(ABOUT THIS EXERCISE)
Return, from the listing below, every line that includes "referentielijsten".

(INFORMATION SUPPLIED)
BEGIN

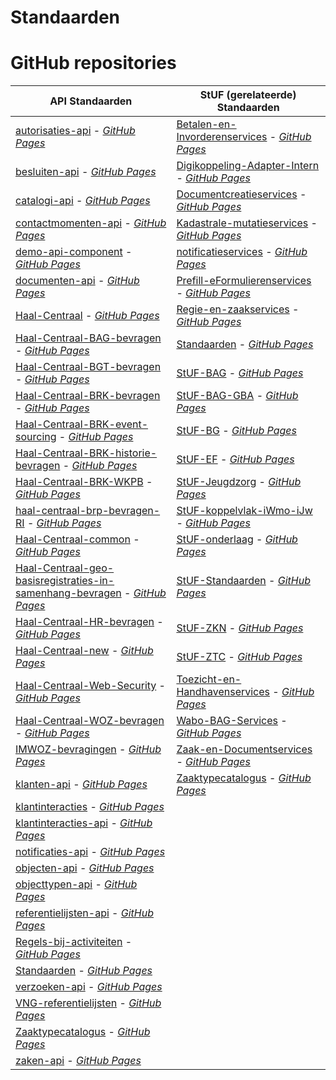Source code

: # Standaarden

# GitHub repositories

| API Standaarden | StUF (gerelateerde) Standaarden |
| --- | --- |
| [autorisaties-api](https://github.com/VNG-Realisatie/autorisaties-api) - [_GitHub Pages_](https://vng-realisatie.github.io/autorisaties-api) | [Betalen-en-Invorderenservices](https://github.com/VNG-Realisatie/Betalen-en-Invorderenservices) - [_GitHub Pages_](https://vng-realisatie.github.io/Betalen-en-Invorderenservices) |
| [besluiten-api](https://github.com/VNG-Realisatie/besluiten-api) - [_GitHub Pages_](https://vng-realisatie.github.io/besluiten-api) | [Digikoppeling-Adapter-Intern](https://github.com/VNG-Realisatie/Digikoppeling-Adapter-Intern) - [_GitHub Pages_](https://vng-realisatie.github.io/Digikoppeling-Adapter-Intern) |
| [catalogi-api](https://github.com/VNG-Realisatie/catalogi-api) - [_GitHub Pages_](https://vng-realisatie.github.io/catalogi-api) | [Documentcreatieservices](https://github.com/VNG-Realisatie/Documentcreatieservices) - [_GitHub Pages_](https://vng-realisatie.github.io/Documentcreatieservices) |
| [contactmomenten-api](https://github.com/VNG-Realisatie/contactmomenten-api) - [_GitHub Pages_](https://vng-realisatie.github.io/contactmomenten-api) | [Kadastrale-mutatieservices](https://github.com/VNG-Realisatie/Kadastrale-mutatieservices) - [_GitHub Pages_](https://vng-realisatie.github.io/Kadastrale-mutatieservices) |
| [demo-api-component](https://github.com/VNG-Realisatie/demo-api-component) - [_GitHub Pages_](https://vng-realisatie.github.io/demo-api-component) | [notificatieservices](https://github.com/VNG-Realisatie/notificatieservices) - [_GitHub Pages_](https://vng-realisatie.github.io/notificatieservices) |
| [documenten-api](https://github.com/VNG-Realisatie/documenten-api) - [_GitHub Pages_](https://vng-realisatie.github.io/documenten-api) | [Prefill-eFormulierenservices](https://github.com/VNG-Realisatie/Prefill-eFormulierenservices) - [_GitHub Pages_](https://vng-realisatie.github.io/Prefill-eFormulierenservices) |
| [Haal-Centraal](https://github.com/VNG-Realisatie/Haal-Centraal) - [_GitHub Pages_](https://vng-realisatie.github.io/Haal-Centraal) | [Regie-en-zaakservices](https://github.com/VNG-Realisatie/Regie-en-zaakservices) - [_GitHub Pages_](https://vng-realisatie.github.io/Regie-en-zaakservices) |
| [Haal-Centraal-BAG-bevragen](https://github.com/VNG-Realisatie/Haal-Centraal-BAG-bevragen) - [_GitHub Pages_](https://vng-realisatie.github.io/Haal-Centraal-BAG-bevragen) | [Standaarden](https://github.com/VNG-Realisatie/Standaarden) - [_GitHub Pages_](https://vng-realisatie.github.io/Standaarden) |
| [Haal-Centraal-BGT-bevragen](https://github.com/VNG-Realisatie/Haal-Centraal-BGT-bevragen) - [_GitHub Pages_](https://vng-realisatie.github.io/Haal-Centraal-BGT-bevragen) | [StUF-BAG](https://github.com/VNG-Realisatie/StUF-BAG) - [_GitHub Pages_](https://vng-realisatie.github.io/StUF-BAG) |
| [Haal-Centraal-BRK-bevragen](https://github.com/VNG-Realisatie/Haal-Centraal-BRK-bevragen) - [_GitHub Pages_](https://vng-realisatie.github.io/Haal-Centraal-BRK-bevragen) | [StUF-BAG-GBA](https://github.com/VNG-Realisatie/StUF-BAG-GBA) - [_GitHub Pages_](https://vng-realisatie.github.io/StUF-BAG-GBA) |
| [Haal-Centraal-BRK-event-sourcing](https://github.com/VNG-Realisatie/Haal-Centraal-BRK-event-sourcing) - [_GitHub Pages_](https://vng-realisatie.github.io/Haal-Centraal-BRK-event-sourcing) | [StUF-BG](https://github.com/VNG-Realisatie/StUF-BG) - [_GitHub Pages_](https://vng-realisatie.github.io/StUF-BG) |
| [Haal-Centraal-BRK-historie-bevragen](https://github.com/VNG-Realisatie/Haal-Centraal-BRK-historie-bevragen) - [_GitHub Pages_](https://vng-realisatie.github.io/Haal-Centraal-BRK-historie-bevragen) | [StUF-EF](https://github.com/VNG-Realisatie/StUF-EF) - [_GitHub Pages_](https://vng-realisatie.github.io/StUF-EF) |
| [Haal-Centraal-BRK-WKPB](https://github.com/VNG-Realisatie/Haal-Centraal-BRK-WKPB) - [_GitHub Pages_](https://vng-realisatie.github.io/Haal-Centraal-BRK-WKPB) | [StUF-Jeugdzorg](https://github.com/VNG-Realisatie/StUF-Jeugdzorg) - [_GitHub Pages_](https://vng-realisatie.github.io/StUF-Jeugdzorg) |
| [haal-centraal-brp-bevragen-RI](https://github.com/VNG-Realisatie/haal-centraal-brp-bevragen-RI) - [_GitHub Pages_](https://vng-realisatie.github.io/haal-centraal-brp-bevragen-RI) | [StUF-koppelvlak-iWmo-iJw](https://github.com/VNG-Realisatie/StUF-koppelvlak-iWmo-iJw) - [_GitHub Pages_](https://vng-realisatie.github.io/StUF-koppelvlak-iWmo-iJw) |
| [Haal-Centraal-common](https://github.com/VNG-Realisatie/Haal-Centraal-common) - [_GitHub Pages_](https://vng-realisatie.github.io/Haal-Centraal-common) | [StUF-onderlaag](https://github.com/VNG-Realisatie/StUF-onderlaag) - [_GitHub Pages_](https://vng-realisatie.github.io/StUF-onderlaag) |
| [Haal-Centraal-geo-basisregistraties-in-samenhang-bevragen](https://github.com/VNG-Realisatie/Haal-Centraal-geo-basisregistraties-in-samenhang-bevragen) - [_GitHub Pages_](https://vng-realisatie.github.io/Haal-Centraal-geo-basisregistraties-in-samenhang-bevragen) | [StUF-Standaarden](https://github.com/VNG-Realisatie/StUF-Standaarden) - [_GitHub Pages_](https://vng-realisatie.github.io/StUF-Standaarden) |
| [Haal-Centraal-HR-bevragen](https://github.com/VNG-Realisatie/Haal-Centraal-HR-bevragen) - [_GitHub Pages_](https://vng-realisatie.github.io/Haal-Centraal-HR-bevragen) | [StUF-ZKN](https://github.com/VNG-Realisatie/StUF-ZKN) - [_GitHub Pages_](https://vng-realisatie.github.io/StUF-ZKN) |
| [Haal-Centraal-new](https://github.com/VNG-Realisatie/Haal-Centraal-new) - [_GitHub Pages_](https://vng-realisatie.github.io/Haal-Centraal-new) | [StUF-ZTC](https://github.com/VNG-Realisatie/StUF-ZTC) - [_GitHub Pages_](https://vng-realisatie.github.io/StUF-ZTC) |
| [Haal-Centraal-Web-Security](https://github.com/VNG-Realisatie/Haal-Centraal-Web-Security) - [_GitHub Pages_](https://vng-realisatie.github.io/Haal-Centraal-Web-Security) | [Toezicht-en-Handhavenservices](https://github.com/VNG-Realisatie/Toezicht-en-Handhavenservices) - [_GitHub Pages_](https://vng-realisatie.github.io/Toezicht-en-Handhavenservices) |
| [Haal-Centraal-WOZ-bevragen](https://github.com/VNG-Realisatie/Haal-Centraal-WOZ-bevragen) - [_GitHub Pages_](https://vng-realisatie.github.io/Haal-Centraal-WOZ-bevragen) | [Wabo-BAG-Services](https://github.com/VNG-Realisatie/Wabo-BAG-Services) - [_GitHub Pages_](https://vng-realisatie.github.io/Wabo-BAG-Services) |
| [IMWOZ-bevragingen](https://github.com/VNG-Realisatie/IMWOZ-bevragingen) - [_GitHub Pages_](https://vng-realisatie.github.io/IMWOZ-bevragingen) | [Zaak-en-Documentservices](https://github.com/VNG-Realisatie/Zaak-en-Documentservices) - [_GitHub Pages_](https://vng-realisatie.github.io/Zaak-en-Documentservices) |
| [klanten-api](https://github.com/VNG-Realisatie/klanten-api) - [_GitHub Pages_](https://vng-realisatie.github.io/klanten-api) | [Zaaktypecatalogus](https://github.com/VNG-Realisatie/Zaaktypecatalogus) - [_GitHub Pages_](https://vng-realisatie.github.io/Zaaktypecatalogus) |
| [klantinteracties](https://github.com/VNG-Realisatie/klantinteracties) - [_GitHub Pages_](https://vng-realisatie.github.io/klantinteracties) |  |
| [klantinteracties-api](https://github.com/VNG-Realisatie/klantinteracties-api) - [_GitHub Pages_](https://vng-realisatie.github.io/klantinteracties-api) |  |
| [notificaties-api](https://github.com/VNG-Realisatie/notificaties-api) - [_GitHub Pages_](https://vng-realisatie.github.io/notificaties-api) |  |
| [objecten-api](https://github.com/VNG-Realisatie/objecten-api) - [_GitHub Pages_](https://vng-realisatie.github.io/objecten-api) |  |
| [objecttypen-api](https://github.com/VNG-Realisatie/objecttypen-api) - [_GitHub Pages_](https://vng-realisatie.github.io/objecttypen-api) |  |
| [referentielijsten-api](https://github.com/VNG-Realisatie/referentielijsten-api) - [_GitHub Pages_](https://vng-realisatie.github.io/referentielijsten-api) |  |
| [Regels-bij-activiteiten](https://github.com/VNG-Realisatie/Regels-bij-activiteiten) - [_GitHub Pages_](https://vng-realisatie.github.io/Regels-bij-activiteiten) |  |
| [Standaarden](https://github.com/VNG-Realisatie/Standaarden) - [_GitHub Pages_](https://vng-realisatie.github.io/Standaarden) |  |
| [verzoeken-api](https://github.com/VNG-Realisatie/verzoeken-api) - [_GitHub Pages_](https://vng-realisatie.github.io/verzoeken-api) |  |
| [VNG-referentielijsten](https://github.com/VNG-Realisatie/VNG-referentielijsten) - [_GitHub Pages_](https://vng-realisatie.github.io/VNG-referentielijsten) |  |
| [Zaaktypecatalogus](https://github.com/VNG-Realisatie/Zaaktypecatalogus) - [_GitHub Pages_](https://vng-realisatie.github.io/Zaaktypecatalogus) |  |
| [zaken-api](https://github.com/VNG-Realisatie/zaken-api) - [_GitHub Pages_](https://vng-realisatie.github.io/zaken-api) |  |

END

(SOLVED PROBLEM)
| [referentielijsten-api](https://github.com/VNG-Realisatie/referentielijsten-api) - [_GitHub Pages_](https://vng-realisatie.github.io/referentielijsten-api) |  |
| [VNG-referentielijsten](https://github.com/VNG-Realisatie/VNG-referentielijsten) - [_GitHub Pages_](https://vng-realisatie.github.io/VNG-referentielijsten) |  |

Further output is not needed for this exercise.